Allen was Curator of birds at Harvard Museum of Comparative Anatomy from 1867 to 1885, and curator of reptiles, birds and mammals, Boston Society of Natural History 1868-1880. From 1870 to 1875 he was an assistant in ornithology and curator of birds and mammals at the Museum of Comparative Zoology, Harvard University, Cambridge, and in 1871 he received the Humboldt scholarship. He was director, of the department of birds and mammals at the American Museum of Natural History, New York, from 1885 until his death in 1921. From 1889 he was editor-in-chief of all the Museum's publications.

Allen was made a fellow of the American academy of arts and sciences in 1871 and in 1876 a fellow of the national academy of sciences. He was also a member of the American Association for the Advancement of Science, and of the American Philosophical Society.

From 1883 to 1890 Allen served as the first president of the American Ornithologists' Union, founded in September 1883 by himself, William Brewster (1851-1919), and Elliott Coues (1842-1899). All three were members of the Nuttall Ornithological Club, named for Thomas Nuttall (1786-1859). He edited the club's Bulletin from 1876 to 1883. The American Ornithologists' Union is the oldest and largest organization in the New World devoted to the scientific study of birds. From January, 1894, the Union published its quarterly journal, The Auk, with Allen as its first editor.
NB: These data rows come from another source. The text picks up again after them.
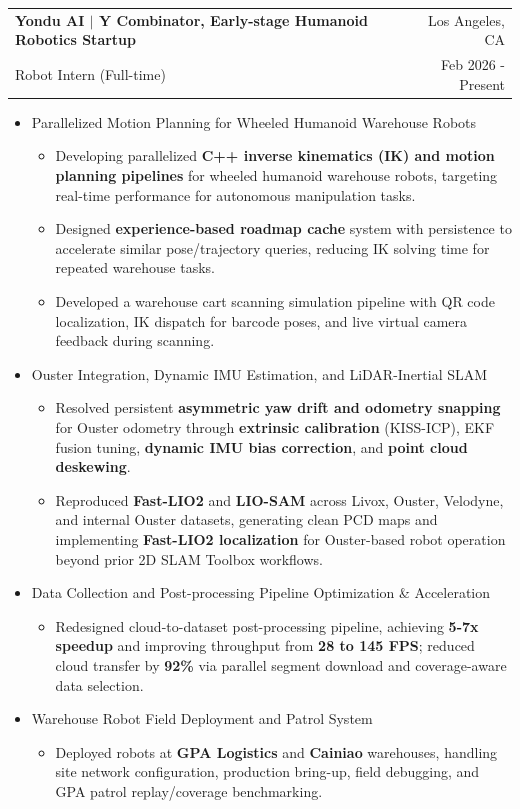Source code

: \documentclass[a4paper,20pt]{article}
\makeatletter
\newcommand{\resumeResearchSubheadingShort}[4]{
  \vspace{4pt}\item
    \begin{tabular*} {0.98\textwidth} {@{\hspace{-0.5em}}l@{\extracolsep{\fill}}r@{}}
      \textbf{#1} & {#2}\null \\
      {#3} & {#4}
    \end{tabular*}
  \vspace{-6pt}
}
\newcommand{\resumeResearchItemListStart}{
  \begin{itemize} [leftmargin=*]
}
\newcommand{\resumeResearchItemListEnd}{
  \end{itemize}
  \vspace{-5pt}
}
\newcommand{\resumeResearchItem}[1]{
  \item{
    {#1 \vspace{-1pt}}
  }
}
\newcommand{\resumeResearchMidItemListStart}{
  \begin{itemize} [leftmargin=*]
}
\newcommand{\resumeResearchMidItemListEnd}{
  \end{itemize}
  \vspace{-8pt}
}
\newcommand{\resumeResearchMidItem}[2]{
  \item{
    \textbf{#1}
    {#2 \vspace{-2pt}}
  }
}
\makeatother
\begin{document}
\resumeResearchSubheadingShort
{Yondu AI \textnormal{\small{$|$ Y Combinator, Early-stage Humanoid Robotics Startup}}} {Los Angeles, CA}
{Robot Intern (Full-time)} {Feb 2026 - Present}
\resumeResearchMidItemListStart
\resumeResearchMidItem{}
{Parallelized Motion Planning for Wheeled Humanoid Warehouse Robots}
{
  \resumeResearchItemListStart
  \resumeResearchItem{}
  {Developing parallelized \textbf{C++ inverse kinematics (IK) and motion planning pipelines} for wheeled humanoid warehouse robots, targeting real-time performance for autonomous manipulation tasks.}
  \resumeResearchItem{}
  {Designed \textbf{experience-based roadmap cache} system with persistence to accelerate similar pose/trajectory queries, reducing IK solving time for repeated warehouse tasks.}
  \resumeResearchItem{}
  {Developed a warehouse cart scanning simulation pipeline with QR code         
  localization, IK dispatch for barcode poses, and live virtual camera feedback during scanning.}
  \resumeResearchItemListEnd
}
\resumeResearchMidItem{}
{Ouster Integration, Dynamic IMU Estimation, and LiDAR-Inertial SLAM}
{
  \resumeResearchItemListStart
  \resumeResearchItem{}
  {Resolved persistent \textbf{asymmetric yaw drift and odometry snapping} for Ouster odometry through \textbf{extrinsic calibration} (KISS-ICP), EKF fusion tuning, \textbf{dynamic IMU bias correction}, and \textbf{point cloud deskewing}.}
  \resumeResearchItem{}
  {Reproduced \textbf{Fast-LIO2} and \textbf{LIO-SAM} across Livox, Ouster, Velodyne, and internal Ouster datasets, generating clean PCD maps and implementing \textbf{Fast-LIO2 localization} for Ouster-based robot operation beyond prior 2D SLAM Toolbox workflows.}
  \resumeResearchItemListEnd
}
\resumeResearchMidItem{}
{Data Collection and Post-processing Pipeline Optimization \& Acceleration}
{
  \resumeResearchItemListStart
  \resumeResearchItem{} %
  {Redesigned cloud-to-dataset post-processing pipeline, achieving \textbf{5-7x speedup} and improving throughput from \textbf{28 to 145 FPS}; reduced cloud transfer by \textbf{92\%} via parallel segment download and coverage-aware data selection.}
  \resumeResearchItemListEnd
}
\resumeResearchMidItem{}
{Warehouse Robot Field Deployment and Patrol System}
{
  \resumeResearchItemListStart
  \resumeResearchItem{}
  {Deployed robots at \textbf{GPA Logistics} and \textbf{Cainiao} warehouses, handling site network configuration, production bring-up, field debugging, and GPA patrol replay/coverage benchmarking.}
  \resumeResearchItemListEnd
}
\resumeResearchMidItemListEnd
\end{document}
A neo-Lamarckian, Allen did not believe in the Darwinian explanation for inherited differences. He used his observation of the adaptation of species to climate to argue that heritable variation was directly caused by the physical environment and was not produced by natural selection. Allen argued that heritable variation was directly caused by the physical environment and was not produced by natural selection. In this view, Allen supported his teacher, Agassiz, who commented on Darwinism that ""I trust to outlive this mania" (1867).

Allen was one of the first leaders of the American conservationist movement. He was a mild-mannered, shy man plagued by a variety of physical and emotional ailments.

    "Specimens have too often been described instead of species." (1869)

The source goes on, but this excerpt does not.